Socrates said, "An unexamined life is not worth living." This is my feeble attempt at examining my life.

Thursday, February 17, 2011

Dear Miguel

7:04 PM Posted by Daniel Rose No comments
Dear Miguel,
I don't know you. I have not ever met you. I have watched you play baseball every summer since your arrival in Detroit a few years ago. You may be the best baseball player I have ever seen. Every night before I go to bed I see your life sized poster hanging on Ethan's, my nine year old son, bedroom door.

You are his favorite player.

He's never met you either.

Ethan and I cheer for you. We feel like we know you because you are in our home nearly every night from April through September (hopefully October too). Ethan wants to be a baseball player when he grows up and you are one of his heroes.

Today as I drove into work I heard on the radio about your DUI. My heart broke and my eyes filled with tears. I thought this is stupid, I don't even know him. My heart is broken because I know that Ethan when he watches Sportscenter tonight or tomorrow will find out too. So, I know that he and I will have to talk about it.

I know that he will experience heartbreak.

I know he will cry.

I know I will hold him.

I can't imagine what it's like to be you. The pressure you must feel everyday has to be overwhelming. To live every single day in a bubble because you play a boy's game better than anyone else has to be one of the most difficult things there is. I don't want to pretend to understand. Because I don't.

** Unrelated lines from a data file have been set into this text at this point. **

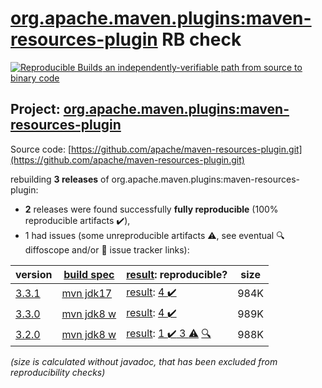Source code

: [org.apache.maven.plugins:maven-resources-plugin](https://central.sonatype.com/artifact/org.apache.maven.plugins/maven-resources-plugin/versions) RB check
=======

[![Reproducible Builds](https://reproducible-builds.org/images/logos/rb.svg) an independently-verifiable path from source to binary code](https://reproducible-builds.org/)

## Project: [org.apache.maven.plugins:maven-resources-plugin](https://central.sonatype.com/artifact/org.apache.maven.plugins/maven-resources-plugin/versions)

Source code: [https://github.com/apache/maven-resources-plugin.git](https://github.com/apache/maven-resources-plugin.git)

rebuilding **3 releases** of org.apache.maven.plugins:maven-resources-plugin:
- **2** releases were found successfully **fully reproducible** (100% reproducible artifacts :heavy_check_mark:),
- 1 had issues (some unreproducible artifacts :warning:, see eventual :mag: diffoscope and/or :memo: issue tracker links):

| version | [build spec](/BUILDSPEC.md) | [result](https://reproducible-builds.org/docs/jvm/): reproducible? | size |
| -- | --------- | ------ | -- |
| [3.3.1](https://central.sonatype.com/artifact/org.apache.maven.plugins/maven-resources-plugin/3.3.1/pom) | [mvn jdk17](maven-resources-plugin-3.3.1.buildspec) | [result](maven-resources-plugin-3.3.1.buildinfo): [4 :heavy_check_mark: ](maven-resources-plugin-3.3.1.buildcompare) | 984K |
| [3.3.0](https://central.sonatype.com/artifact/org.apache.maven.plugins/maven-resources-plugin/3.3.0/pom) | [mvn jdk8 w](maven-resources-plugin-3.3.0.buildspec) | [result](maven-resources-plugin-3.3.0.buildinfo): [4 :heavy_check_mark: ](maven-resources-plugin-3.3.0.buildcompare) | 989K |
| [3.2.0](https://central.sonatype.com/artifact/org.apache.maven.plugins/maven-resources-plugin/3.2.0/pom) | [mvn jdk8 w](maven-resources-plugin-3.2.0.buildspec) | [result](maven-resources-plugin-3.2.0.buildinfo): [1 :heavy_check_mark:  3 :warning:](maven-resources-plugin-3.2.0.buildcompare) [:mag:](maven-resources-plugin-3.2.0.diffoscope) | 988K |

<i>(size is calculated without javadoc, that has been excluded from reproducibility checks)</i>
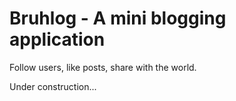 # Bruhlog - A mini blogging application

Follow users, like posts, share with the world.

Under construction...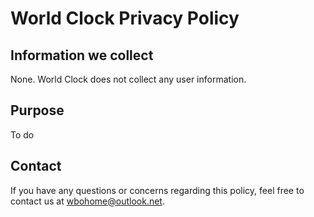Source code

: # World Clock Privacy Policy

## Information we collect
None. World Clock does not collect any user information.


## Purpose
To do


## Contact
If you have any questions or concerns regarding this policy, feel free to contact us at [wbohome@outlook.net](mailto:wbohome@outlook.net).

I do want to say this, I am praying for you and Ethan will be too. Whether you know it or not you're part of our family. You're one of us, even though we've never met you. When you hurt, we hurt.

Miguel, I hope that you will set aside baseball for a while and get the help you need. I hope that some day soon Ethan and I will be able to watch you play baseball again. We will be praying and asking that God will heal your brokenness and that he will break the addiction to alcohol.

My hope is that you will realize that you cannot do this on your own. My hope is that you will realize that you are not invincible and that you need other people to come alongside you and care for you. Let them help. I also hope that you will realize that there is great grace, mercy, and community available to you in relationship with Jesus if you will repent and seek the forgiveness he offers.

Ethan and I will be praying and waiting.